Google (doesn’t) know where we are

Google seems to know everything these days. One of those things is my location. On any computer or even on my phone Google will have a fairly good idea of where I am.

My phone has GPS so finding me accurately is pretty easy, if a little slow. So Google intelligently short circuit the process by identifying the location of any wireless network I happen to be in the vicinity of.
Ignoring the slightly dubious question of where Google happened to get that data from; it all seems like a pretty good idea.

So while we’re enthusing about technology, let me enthuse also about our mobile wireless access point. Connecting to the mobile network, it provides a wireless access point that our wi-fi only devices can connect to and have internet access wherever they are. Even our phones, which also have wi-fi, can use it for data rather than use their own network connection.

…hang on. Does anyone see a problem here?

Yes, you guessed it.
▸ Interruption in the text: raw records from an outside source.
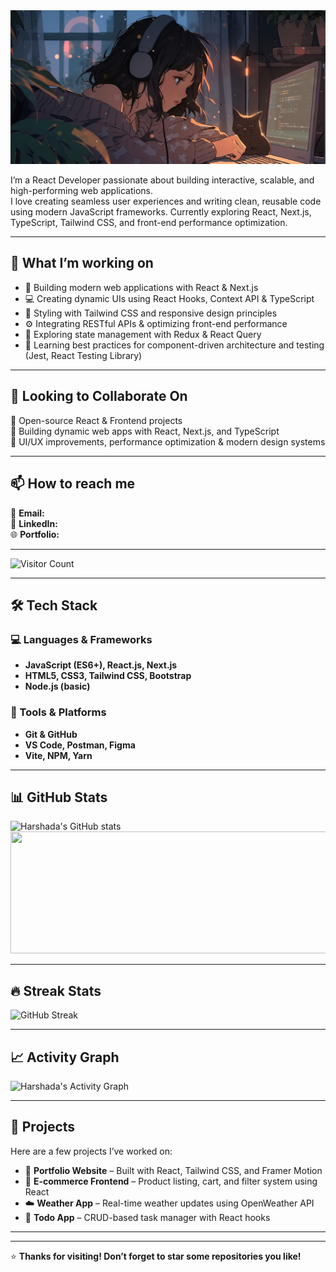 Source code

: <!-- <img src="assets/developer_wxl.jpg" alt="Anime" width="1000" height="500"> -->

<img src="assets/ai-image.png" alt="Anime">

I’m a React Developer passionate about building interactive, scalable, and high-performing web applications.  
I love creating seamless user experiences and writing clean, reusable code using modern JavaScript frameworks. 
Currently exploring React, Next.js, TypeScript, Tailwind CSS, and front-end performance optimization.  

---

## 🔭 What I’m working on
- 🚀 Building modern web applications with React & Next.js
- 💻 Creating dynamic UIs using React Hooks, Context API & TypeScript
- 🎨 Styling with Tailwind CSS and responsive design principles
- ⚙️ Integrating RESTful APIs & optimizing front-end performance
- 🧩 Exploring state management with Redux & React Query
- 🧠 Learning best practices for component-driven architecture and testing (Jest, React Testing Library)

---

## 🤝 Looking to Collaborate On

🔹 Open-source React & Frontend projects  <br>
🔹 Building dynamic web apps with React, Next.js, and TypeScript  <br>
🔹 UI/UX improvements, performance optimization & modern design systems <br>

---

## 📫 How to reach me  

📧 **Email:**   <br>
💼 **LinkedIn:**  <br>
🌐 **Portfolio:**  <br>

---

![Visitor Count](https://komarev.com/ghpvc/?username=harshadapanekar82&color=blue&style=flat)

---

## 🛠️ Tech Stack
### 💻 Languages & Frameworks
- **JavaScript (ES6+), React.js, Next.js**
- **HTML5, CSS3, Tailwind CSS, Bootstrap**
- **Node.js (basic)**

### 🧰 Tools & Platforms
- **Git & GitHub**
- **VS Code, Postman, Figma**
- **Vite, NPM, Yarn**

---

## 📊 GitHub Stats
![Harshada's GitHub stats](https://github-readme-stats.vercel.app/api?username=harshadapanekar82&show_icons=true&theme=tokyonight) 
<img src="https://github-readme-stats.vercel.app/api/top-langs/?username=harshadapanekar82&layout=compact&theme=tokyonight" width="600" height="195" />


---

## 🔥 Streak Stats
![GitHub Streak](https://streak-stats.demolab.com/?user=harshadapanekar82&theme=tokyonight)

---

## 📈 Activity Graph
![Harshada's Activity Graph](https://github-readme-activity-graph.vercel.app/graph?username=harshadapanekar82&theme=tokyo-night)

---

## 🧩 Projects
Here are a few projects I’ve worked on:

- 🎨 **Portfolio Website** – Built with React, Tailwind CSS, and Framer Motion  
- 🛒 **E-commerce Frontend** – Product listing, cart, and filter system using React  
- ☁️ **Weather App** – Real-time weather updates using OpenWeather API  
- 🧭 **Todo App** – CRUD-based task manager with React hooks  

---



---

⭐ **Thanks for visiting! Don’t forget to star some repositories you like!**
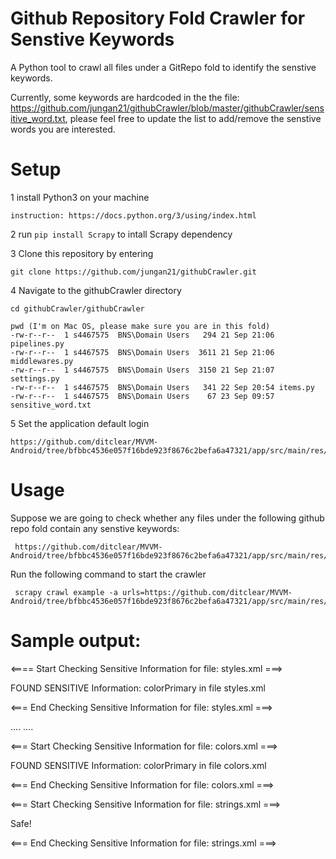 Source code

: 
# Github Repository Fold Crawler for Senstive Keywords

A Python tool to crawl all files under a GitRepo fold to identify the senstive keywords.

Currently, some keywords are hardcoded in the the file: https://github.com/jungan21/githubCrawler/blob/master/githubCrawler/sensitive_word.txt, please feel free to update the list to add/remove the senstive words you are interested.

# Setup

1 install Python3 on your machine

    instruction: https://docs.python.org/3/using/index.html
    
2 run `pip install Scrapy` to intall Scrapy dependency

3 Clone this repository by entering

    git clone https://github.com/jungan21/githubCrawler.git

4 Navigate to the githubCrawler directory

    cd githubCrawler/githubCrawler
    
    pwd (I'm on Mac OS, please make sure you are in this fold)
    -rw-r--r--  1 s4467575  BNS\Domain Users   294 21 Sep 21:06 pipelines.py
    -rw-r--r--  1 s4467575  BNS\Domain Users  3611 21 Sep 21:06 middlewares.py
    -rw-r--r--  1 s4467575  BNS\Domain Users  3150 21 Sep 21:07 settings.py
    -rw-r--r--  1 s4467575  BNS\Domain Users   341 22 Sep 20:54 items.py
    -rw-r--r--  1 s4467575  BNS\Domain Users    67 23 Sep 09:57 sensitive_word.txt

5 Set the application default login

    https://github.com/ditclear/MVVM-Android/tree/bfbbc4536e057f16bde923f8676c2befa6a47321/app/src/main/res/values

# Usage

Suppose we are going to check whether any files under the following github repo fold contain any senstive keywords: 
      
     https://github.com/ditclear/MVVM-Android/tree/bfbbc4536e057f16bde923f8676c2befa6a47321/app/src/main/res/values

Run the following command to start the crawler

     scrapy crawl example -a urls=https://github.com/ditclear/MVVM-Android/tree/bfbbc4536e057f16bde923f8676c2befa6a47321/app/src/main/res/values


# Sample output:

<==== Start Checking Sensitive Information for file: styles.xml ===>

FOUND SENSITIVE Information: colorPrimary in file styles.xml

<=== End Checking Sensitive Information for file: styles.xml ===>

....
....

<=== Start Checking Sensitive Information for file: colors.xml ===>

FOUND SENSITIVE Information: colorPrimary in file colors.xml

<=== End Checking Sensitive Information for file: colors.xml ===>


<=== Start Checking Sensitive Information for file: strings.xml ===>

Safe!

<=== End Checking Sensitive Information for file: strings.xml ===>
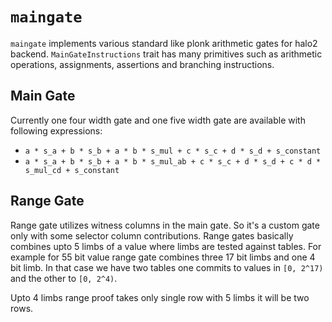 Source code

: 
# `maingate`

`maingate` implements various standard like plonk arithmetic gates for halo2 backend. `MainGateInstructions` trait has many primitives such as arithmetic operations, assignments, assertions and branching instructions.

## Main Gate

Currently one four width gate and one five width gate are available with following expressions:

* `a * s_a + b * s_b + a * b * s_mul + c * s_c + d * s_d + s_constant`
* `a * s_a + b * s_b + a * b * s_mul_ab + c * s_c + d * s_d + c * d * s_mul_cd + s_constant`

## Range Gate

Range gate utilizes witness columns in the main gate. So it's a custom gate only with some selector column contributions. Range gates basically combines upto 5 limbs of a value where limbs are tested against tables. For example for 55 bit value range gate combines three 17 bit limbs and one 4 bit limb. In that case we have two tables one commits to values in `[0, 2^17)` and the other to `[0, 2^4)`.

Upto 4 limbs range proof takes only single row with 5 limbs it will be two rows.
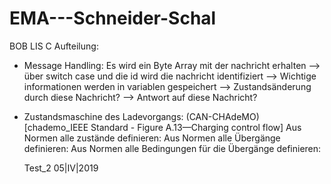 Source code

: # EMA---Schneider-Schal
BOB LIS C
Aufteilung:
  - Message Handling: 
    Es wird ein Byte Array mit der nachricht erhalten --> 
    über switch case und die id wird die nachricht identifiziert -->
    Wichtige informationen werden in variablen gespeichert -->
    Zustandsänderung durch diese Nachricht? -->
    Antwort auf diese Nachricht?
  - Zustandsmaschine des Ladevorgangs: (CAN-CHAdeMO) [chademo_IEEE Standard  -  Figure A.13—Charging control flow]
    Aus Normen alle zustände definieren:
    Aus Normen alle Übergänge definieren:
    Aus Normen alle Bedingungen für die Übergänge definieren:
    
    Test_2 05|IV|2019
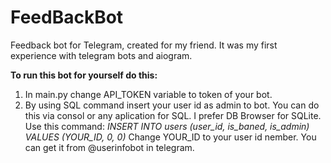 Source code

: # FeedBackBot
Feedback bot for Telegram, created for my friend.
It was my first experience with telegram bots and aiogram.

**To run this bot for yourself do this:**
1. In main.py change API_TOKEN variable to token of your bot.
2. By using SQL command insert your user id as admin to bot.
You can do this via consol or any aplication for SQL. I prefer DB Browser for SQLite.
Use this command: *INSERT INTO users (user_id, is_baned, is_admin) VALUES (YOUR_ID, 0, 0)*
Change YOUR_ID to your user id nember. You can get it from @userinfobot in telegram.
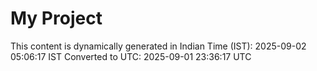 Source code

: # My Project

This content is dynamically generated in Indian Time (IST): 2025-09-02 05:06:17 IST
Converted to UTC: 2025-09-01 23:36:17 UTC
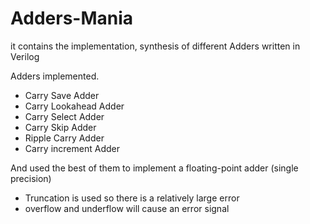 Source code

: # Adders-Mania
it contains the implementation, synthesis of different Adders written in Verilog 

Adders implemented. 
- Carry Save Adder
- Carry Lookahead Adder 
- Carry Select Adder
- Carry Skip Adder
- Ripple Carry Adder 
- Carry increment Adder

And used the best of them to implement a floating-point adder (single precision) 
- Truncation is used so there is a relatively large error  
- overflow and underflow will cause an error signal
Google has rather arbitrarily recorded the location of that access point as somewhere in London. Yes, it was actually at that location. Once. Now however it isn’t. So whenever I try to identify my location and I am near that access point Google gets very confused and moves me alternately back and forth between my actual location and the apparent point in London which I must surely be at (after all Google says so).

‘Luckily’ Google are offering an opt out of the wi-fi location database if we are prepared to rename our access point to give it a suffix of their choice. I think they may rather be missing the point here.